On June 23, a group of scientists told the U.S. Centers for Disease Control and Prevention’s Advisory Committee on Immunization Practices that mRNA vaccines (those made by Pfizer-BioNTech and Moderna) have a “likely association” with heart risks for younger people. Understandably, that’s still generating a lot of attention. Here’s what you should know about COVID-19 vaccines and heart problems.
The heart issues in question are called myocarditis and pericarditis
Those refer, respectively, to inflammation of the heart and the lining around it. While they sound scary, both tend to clear up on their own or with minimal treatment, particularly if caught early. They can come with symptoms like chest pain, shortness of breath, fatigue and abnormal heart rhythms, and can be caused by viruses and bacteria.

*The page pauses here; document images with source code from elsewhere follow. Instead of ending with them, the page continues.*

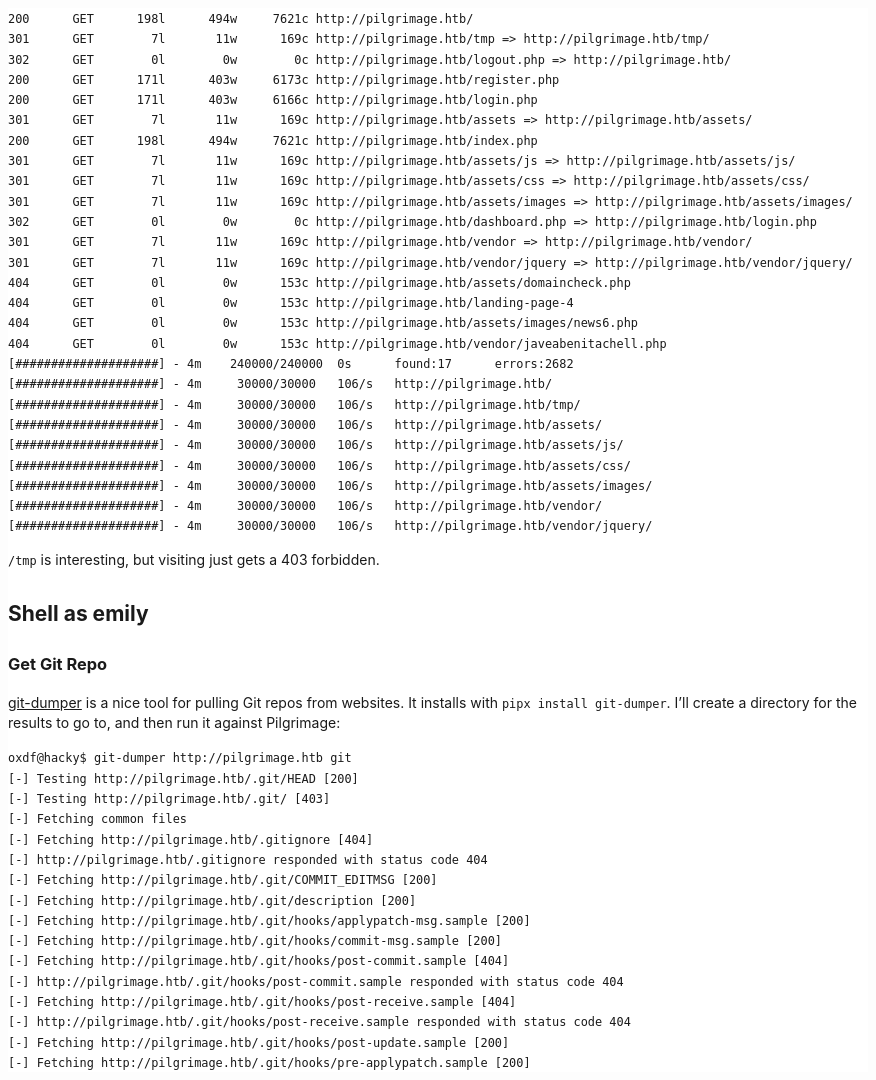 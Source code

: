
 ```
200      GET      198l      494w     7621c http://pilgrimage.htb/
301      GET        7l       11w      169c http://pilgrimage.htb/tmp => http://pilgrimage.htb/tmp/
302      GET        0l        0w        0c http://pilgrimage.htb/logout.php => http://pilgrimage.htb/
200      GET      171l      403w     6173c http://pilgrimage.htb/register.php
200      GET      171l      403w     6166c http://pilgrimage.htb/login.php
301      GET        7l       11w      169c http://pilgrimage.htb/assets => http://pilgrimage.htb/assets/
200      GET      198l      494w     7621c http://pilgrimage.htb/index.php
301      GET        7l       11w      169c http://pilgrimage.htb/assets/js => http://pilgrimage.htb/assets/js/
301      GET        7l       11w      169c http://pilgrimage.htb/assets/css => http://pilgrimage.htb/assets/css/
301      GET        7l       11w      169c http://pilgrimage.htb/assets/images => http://pilgrimage.htb/assets/images/
302      GET        0l        0w        0c http://pilgrimage.htb/dashboard.php => http://pilgrimage.htb/login.php
301      GET        7l       11w      169c http://pilgrimage.htb/vendor => http://pilgrimage.htb/vendor/
301      GET        7l       11w      169c http://pilgrimage.htb/vendor/jquery => http://pilgrimage.htb/vendor/jquery/
404      GET        0l        0w      153c http://pilgrimage.htb/assets/domaincheck.php
404      GET        0l        0w      153c http://pilgrimage.htb/landing-page-4
404      GET        0l        0w      153c http://pilgrimage.htb/assets/images/news6.php
404      GET        0l        0w      153c http://pilgrimage.htb/vendor/javeabenitachell.php
[####################] - 4m    240000/240000  0s      found:17      errors:2682
[####################] - 4m     30000/30000   106/s   http://pilgrimage.htb/
[####################] - 4m     30000/30000   106/s   http://pilgrimage.htb/tmp/
[####################] - 4m     30000/30000   106/s   http://pilgrimage.htb/assets/
[####################] - 4m     30000/30000   106/s   http://pilgrimage.htb/assets/js/
[####################] - 4m     30000/30000   106/s   http://pilgrimage.htb/assets/css/
[####################] - 4m     30000/30000   106/s   http://pilgrimage.htb/assets/images/
[####################] - 4m     30000/30000   106/s   http://pilgrimage.htb/vendor/
[####################] - 4m     30000/30000   106/s   http://pilgrimage.htb/vendor/jquery/

```

`/tmp` is interesting, but visiting just gets a 403 forbidden.

## Shell as emily

### Get Git Repo

[git-dumper](https://github.com/arthaud/git-dumper/tree/master) is a nice tool for pulling Git repos from websites. It installs with `pipx install git-dumper`. I’ll create a directory for the results to go to, and then run it against Pilgrimage:

```
oxdf@hacky$ git-dumper http://pilgrimage.htb git
[-] Testing http://pilgrimage.htb/.git/HEAD [200]
[-] Testing http://pilgrimage.htb/.git/ [403]
[-] Fetching common files
[-] Fetching http://pilgrimage.htb/.gitignore [404]
[-] http://pilgrimage.htb/.gitignore responded with status code 404
[-] Fetching http://pilgrimage.htb/.git/COMMIT_EDITMSG [200]
[-] Fetching http://pilgrimage.htb/.git/description [200]
[-] Fetching http://pilgrimage.htb/.git/hooks/applypatch-msg.sample [200]
[-] Fetching http://pilgrimage.htb/.git/hooks/commit-msg.sample [200]
[-] Fetching http://pilgrimage.htb/.git/hooks/post-commit.sample [404]
[-] http://pilgrimage.htb/.git/hooks/post-commit.sample responded with status code 404
[-] Fetching http://pilgrimage.htb/.git/hooks/post-receive.sample [404]
[-] http://pilgrimage.htb/.git/hooks/post-receive.sample responded with status code 404
[-] Fetching http://pilgrimage.htb/.git/hooks/post-update.sample [200]
[-] Fetching http://pilgrimage.htb/.git/hooks/pre-applypatch.sample [200]
``` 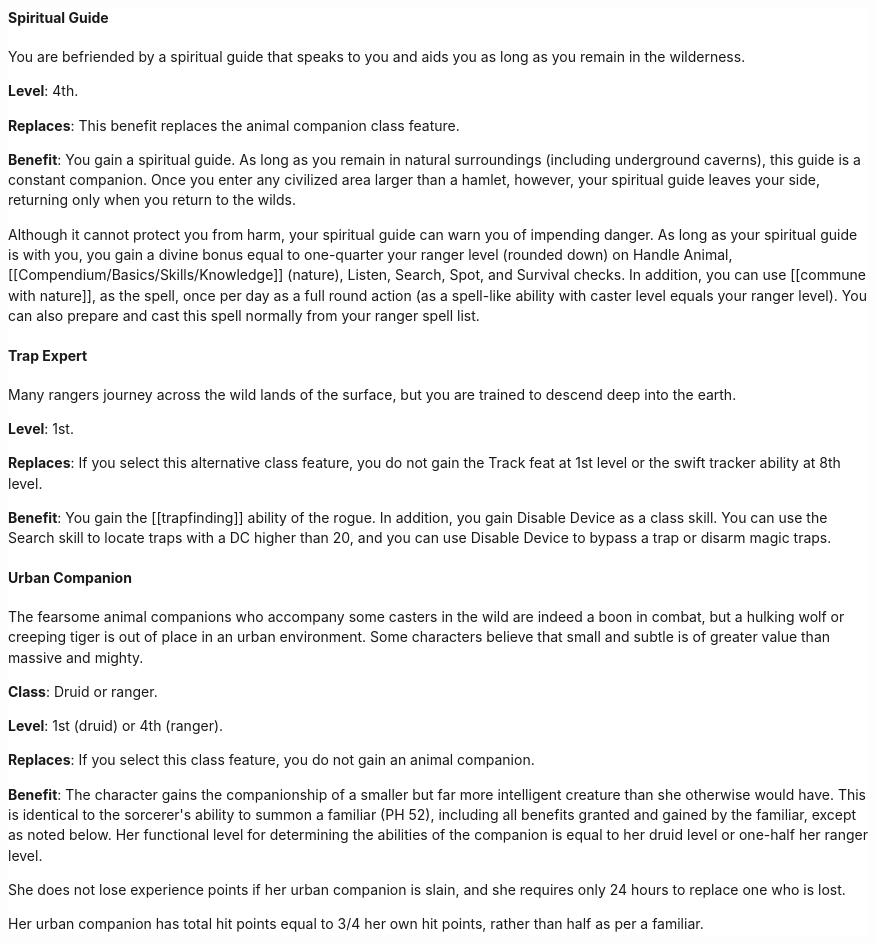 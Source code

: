 #### Spiritual Guide

You are befriended by a spiritual guide that speaks to you and aids you as long as you remain in the wilderness.

**Level**: 4th.

**Replaces**: This benefit replaces the animal companion class feature.

**Benefit**: You gain a spiritual guide. As long as you remain in natural surroundings (including underground caverns), this guide is a constant companion. Once you enter any civilized area larger than a hamlet, however, your spiritual guide leaves your side, returning only when you return to the wilds.

Although it cannot protect you from harm, your spiritual guide can warn you of impending danger. As long as your spiritual guide is with you, you gain a divine bonus equal to one-quarter your ranger level (rounded down) on Handle Animal, [[Compendium/Basics/Skills/Knowledge]] (nature), Listen, Search, Spot, and Survival checks. In addition, you can use [[commune with nature]], as the spell, once per day as a full round action (as a spell-like ability with caster level equals your ranger level). You can also prepare and cast this spell normally from your ranger spell list.


#### Trap Expert

Many rangers journey across the wild lands of the surface, but you are trained to descend deep into the earth.

**Level**: 1st.

**Replaces**: If you select this alternative class feature, you do not gain the Track feat at 1st level or the swift tracker ability at 8th level.

**Benefit**: You gain the [[trapfinding]] ability of the rogue. In addition, you gain Disable Device as a class skill. You can use the Search skill to locate traps with a DC higher than 20, and you can use Disable Device to bypass a trap or disarm magic traps.

#### Urban Companion

The fearsome animal companions who accompany some casters in the wild are indeed a boon in combat, but a hulking wolf or creeping tiger is out of place in an urban environment. Some characters believe that small and subtle is of greater value than massive and mighty.

**Class**: Druid or ranger.

**Level**: 1st (druid) or 4th (ranger).

**Replaces**: If you select this class feature, you do not gain an animal companion.

**Benefit**: The character gains the companionship of a smaller but far more intelligent creature than she otherwise would have. This is identical to the sorcerer's ability to summon a familiar (PH 52), including all benefits granted and gained by the familiar, except as noted below. Her functional level for determining the abilities of the companion is equal to her druid level or one-half her ranger level.

She does not lose experience points if her urban companion is slain, and she requires only 24 hours to replace one who is lost.

Her urban companion has total hit points equal to 3/4 her own hit points, rather than half as per a familiar.
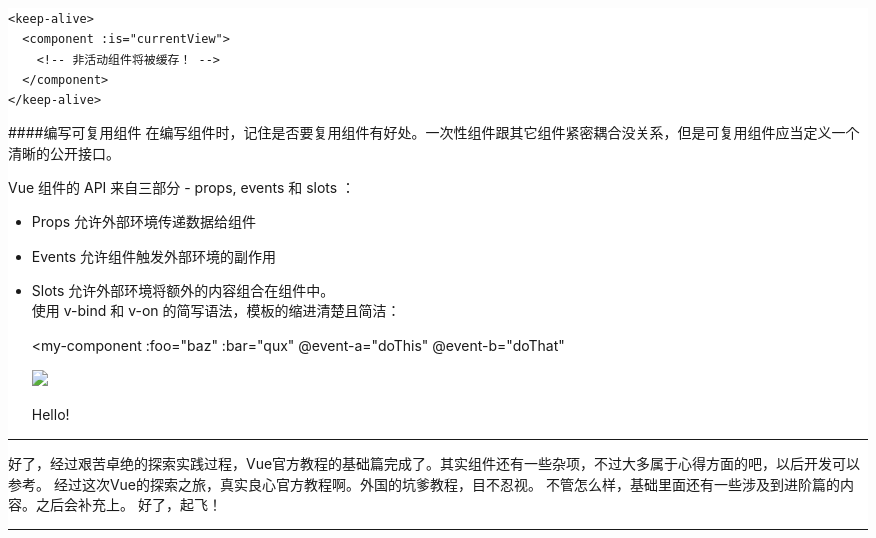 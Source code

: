     <keep-alive>
      <component :is="currentView">
        <!-- 非活动组件将被缓存！ -->
      </component>
    </keep-alive>
####编写可复用组件
 在编写组件时，记住是否要复用组件有好处。一次性组件跟其它组件紧密耦合没关系，但是可复用组件应当定义一个清晰的公开接口。
 
 Vue 组件的 API 来自三部分 - props, events 和 slots ：   
 * Props 允许外部环境传递数据给组件
 * Events 允许组件触发外部环境的副作用
 * Slots 允许外部环境将额外的内容组合在组件中。   
使用 v-bind 和 v-on 的简写语法，模板的缩进清楚且简洁：  
    
    
    <my-component
      :foo="baz"
      :bar="qux"
      @event-a="doThis"
      @event-b="doThat"
    >
      <img slot="icon" src="...">
      <p slot="main-text">Hello!</p>
    </my-component>


-----

好了，经过艰苦卓绝的探索实践过程，Vue官方教程的基础篇完成了。其实组件还有一些杂项，不过大多属于心得方面的吧，以后开发可以参考。
经过这次Vue的探索之旅，真实良心官方教程啊。外国的坑爹教程，目不忍视。
不管怎么样，基础里面还有一些涉及到进阶篇的内容。之后会补充上。
好了，起飞！

---------------
    
    
    
     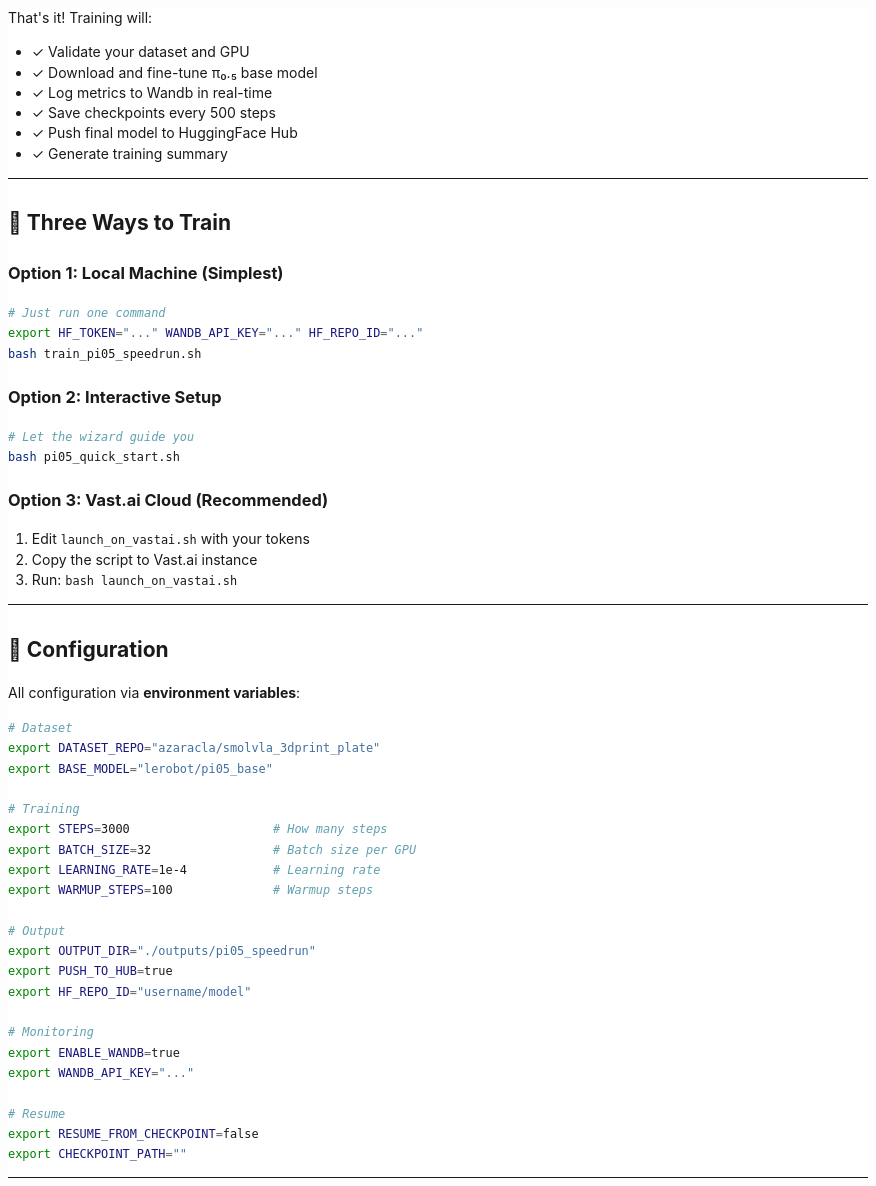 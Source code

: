 That's it! Training will:
- ✓ Validate your dataset and GPU
- ✓ Download and fine-tune π₀.₅ base model
- ✓ Log metrics to Wandb in real-time
- ✓ Save checkpoints every 500 steps
- ✓ Push final model to HuggingFace Hub
- ✓ Generate training summary

---

## 🎯 Three Ways to Train

### **Option 1: Local Machine (Simplest)**

```bash
# Just run one command
export HF_TOKEN="..." WANDB_API_KEY="..." HF_REPO_ID="..."
bash train_pi05_speedrun.sh
```

### **Option 2: Interactive Setup**

```bash
# Let the wizard guide you
bash pi05_quick_start.sh
```

### **Option 3: Vast.ai Cloud (Recommended)**

1. Edit `launch_on_vastai.sh` with your tokens
2. Copy the script to Vast.ai instance
3. Run: `bash launch_on_vastai.sh`

---

## 🔧 Configuration

All configuration via **environment variables**:

```bash
# Dataset
export DATASET_REPO="azaracla/smolvla_3dprint_plate"
export BASE_MODEL="lerobot/pi05_base"

# Training
export STEPS=3000                    # How many steps
export BATCH_SIZE=32                 # Batch size per GPU
export LEARNING_RATE=1e-4            # Learning rate
export WARMUP_STEPS=100              # Warmup steps

# Output
export OUTPUT_DIR="./outputs/pi05_speedrun"
export PUSH_TO_HUB=true
export HF_REPO_ID="username/model"

# Monitoring
export ENABLE_WANDB=true
export WANDB_API_KEY="..."

# Resume
export RESUME_FROM_CHECKPOINT=false
export CHECKPOINT_PATH=""
```

---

They are a very rare vaccine side effect
Since April, about 1,000 cases have been reported among people who got vaccinated with mRNA-based shots, the CDC says. That might sound like a lot, but, for context, more than 300 million mRNA vaccine doses have been administered so far in the U.S. A statement signed by influential physicians including CDC Director Dr. Rochelle Walensky notes that myocarditis and pericarditis are far more common among people who catch COVID-19 than among people who get the vaccine.
Certain groups seem to be at higher risk
Adolescent boys and young men seem to develop these side effects more often than other groups, according to the CDC, and it is more common after a second shot. In general—that is, separate from COVID-19 side effects—men are more likely than women to develop heart inflammation, and it is commonly diagnosed among younger adults.
Experts still recommend vaccination
Given the known benefits of COVID-19 vaccination, physicians still recommend the shots for people of all ages. “It is the best way to protect yourself, your loved ones, your community, and to return to a more normal lifestyle safely and quickly,” the group of physicians urged in their joint statement.